• EXERCISE: From the records below, transcribe only the lines running from the one with "## Step 3: Edit the Shell Configuration File" through the one with "- Open the Start". Keep both of those end lines.

── DATA

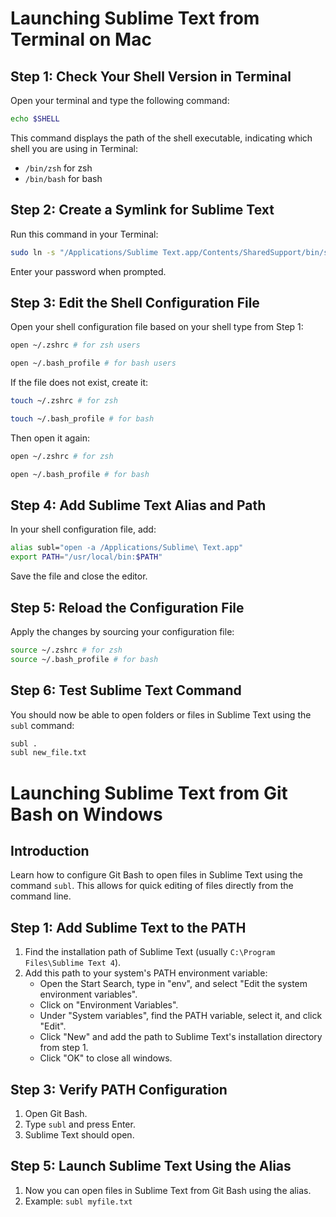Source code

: # Launching Sublime Text from Terminal on Mac

## Step 1: Check Your Shell Version in Terminal

Open your terminal and type the following command:
```sh
echo $SHELL
```
This command displays the path of the shell executable, indicating which shell you are using in Terminal:
- `/bin/zsh` for zsh
- `/bin/bash` for bash

## Step 2: Create a Symlink for Sublime Text

Run this command in your Terminal:
```sh
sudo ln -s "/Applications/Sublime Text.app/Contents/SharedSupport/bin/subl" /usr/local/bin/sublime
```
Enter your password when prompted.

## Step 3: Edit the Shell Configuration File

Open your shell configuration file based on your shell type from Step 1:
```sh
open ~/.zshrc # for zsh users
```
```sh
open ~/.bash_profile # for bash users
```

If the file does not exist, create it:
```sh
touch ~/.zshrc # for zsh
```
```sh
touch ~/.bash_profile # for bash
```

Then open it again: 
```sh
open ~/.zshrc # for zsh
```
```sh
open ~/.bash_profile # for bash
```

## Step 4: Add Sublime Text Alias and Path

In your shell configuration file, add:
```sh
alias subl="open -a /Applications/Sublime\ Text.app"
export PATH="/usr/local/bin:$PATH"
```
Save the file and close the editor.

## Step 5: Reload the Configuration File

Apply the changes by sourcing your configuration file:
```sh
source ~/.zshrc # for zsh
source ~/.bash_profile # for bash
```

## Step 6: Test Sublime Text Command

You should now be able to open folders or files in Sublime Text using the `subl` command:
```sh
subl .
subl new_file.txt
```

# Launching Sublime Text from Git Bash on Windows

## Introduction
Learn how to configure Git Bash to open files in Sublime Text using the command `subl`. This allows for quick editing of files directly from the command line.

## Step 1: Add Sublime Text to the PATH
1. Find the installation path of Sublime Text (usually `C:\Program Files\Sublime Text 4`).
2. Add this path to your system's PATH environment variable:
    - Open the Start Search, type in "env", and select "Edit the system environment variables".
    - Click on "Environment Variables".
    - Under "System variables", find the PATH variable, select it, and click "Edit".
    - Click "New" and add the path to Sublime Text's installation directory from step 1.
    - Click "OK" to close all windows.

## Step 3: Verify PATH Configuration
1. Open Git Bash.
2. Type `subl` and press Enter.
3. Sublime Text should open.

## Step 5: Launch Sublime Text Using the Alias
1. Now you can open files in Sublime Text from Git Bash using the alias.
2. Example: `subl myfile.txt`

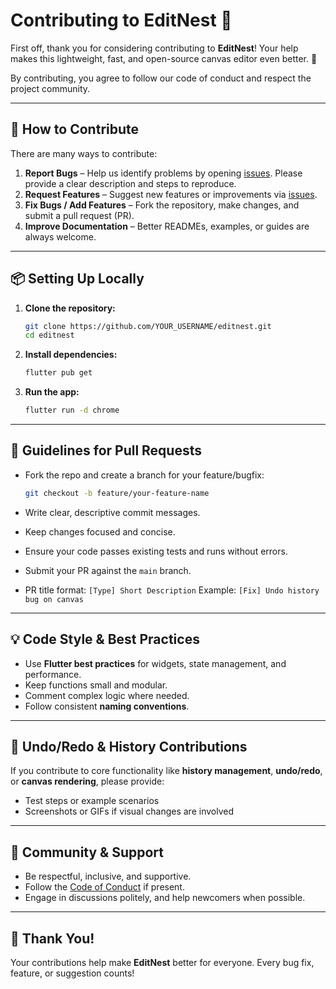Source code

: # Contributing to EditNest 🎨

First off, thank you for considering contributing to **EditNest**! Your help makes this lightweight, fast, and open-source canvas editor even better. 💛

By contributing, you agree to follow our code of conduct and respect the project community.

---

## 📝 How to Contribute

There are many ways to contribute:

1. **Report Bugs** – Help us identify problems by opening [issues](https://github.com/YOUR_USERNAME/editnest/issues). Please provide a clear description and steps to reproduce.
2. **Request Features** – Suggest new features or improvements via [issues](https://github.com/YOUR_USERNAME/editnest/issues).
3. **Fix Bugs / Add Features** – Fork the repository, make changes, and submit a pull request (PR).
4. **Improve Documentation** – Better READMEs, examples, or guides are always welcome.

---

## 📦 Setting Up Locally

1. **Clone the repository:**

   ```bash
   git clone https://github.com/YOUR_USERNAME/editnest.git
   cd editnest
   ```
2. **Install dependencies:**

   ```bash
   flutter pub get
   ```
3. **Run the app:**

   ```bash
   flutter run -d chrome
   ```

---

## 🌟 Guidelines for Pull Requests

* Fork the repo and create a branch for your feature/bugfix:

  ```bash
  git checkout -b feature/your-feature-name
  ```
* Write clear, descriptive commit messages.
* Keep changes focused and concise.
* Ensure your code passes existing tests and runs without errors.
* Submit your PR against the `main` branch.
* PR title format: `[Type] Short Description`
  Example: `[Fix] Undo history bug on canvas`

---

## 💡 Code Style & Best Practices

* Use **Flutter best practices** for widgets, state management, and performance.
* Keep functions small and modular.
* Comment complex logic where needed.
* Follow consistent **naming conventions**.

---

## 🔄 Undo/Redo & History Contributions

If you contribute to core functionality like **history management**, **undo/redo**, or **canvas rendering**, please provide:

* Test steps or example scenarios
* Screenshots or GIFs if visual changes are involved

---

## 🤝 Community & Support

* Be respectful, inclusive, and supportive.
* Follow the [Code of Conduct](./CODE_OF_CONDUCT.md) if present.
* Engage in discussions politely, and help newcomers when possible.

---

## 🎉 Thank You!

Your contributions help make **EditNest** better for everyone. Every bug fix, feature, or suggestion counts!
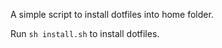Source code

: A simple script to install dotfiles into home folder.

Run ```sh install.sh``` to install dotfiles.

────

• SOLUTION TO THIS EXERCISE:
## Step 3: Edit the Shell Configuration File

Open your shell configuration file based on your shell type from Step 1:
```sh
open ~/.zshrc # for zsh users
```
```sh
open ~/.bash_profile # for bash users
```

If the file does not exist, create it:
```sh
touch ~/.zshrc # for zsh
```
```sh
touch ~/.bash_profile # for bash
```

Then open it again: 
```sh
open ~/.zshrc # for zsh
```
```sh
open ~/.bash_profile # for bash
```

## Step 4: Add Sublime Text Alias and Path

In your shell configuration file, add:
```sh
alias subl="open -a /Applications/Sublime\ Text.app"
export PATH="/usr/local/bin:$PATH"
```
Save the file and close the editor.

## Step 5: Reload the Configuration File

Apply the changes by sourcing your configuration file:
```sh
source ~/.zshrc # for zsh
source ~/.bash_profile # for bash
```

## Step 6: Test Sublime Text Command

You should now be able to open folders or files in Sublime Text using the `subl` command:
```sh
subl .
subl new_file.txt
```

# Launching Sublime Text from Git Bash on Windows

## Introduction
Learn how to configure Git Bash to open files in Sublime Text using the command `subl`. This allows for quick editing of files directly from the command line.

## Step 1: Add Sublime Text to the PATH
1. Find the installation path of Sublime Text (usually `C:\Program Files\Sublime Text 4`).
2. Add this path to your system's PATH environment variable:
    - Open the Start Search, type in "env", and select "Edit the system environment variables".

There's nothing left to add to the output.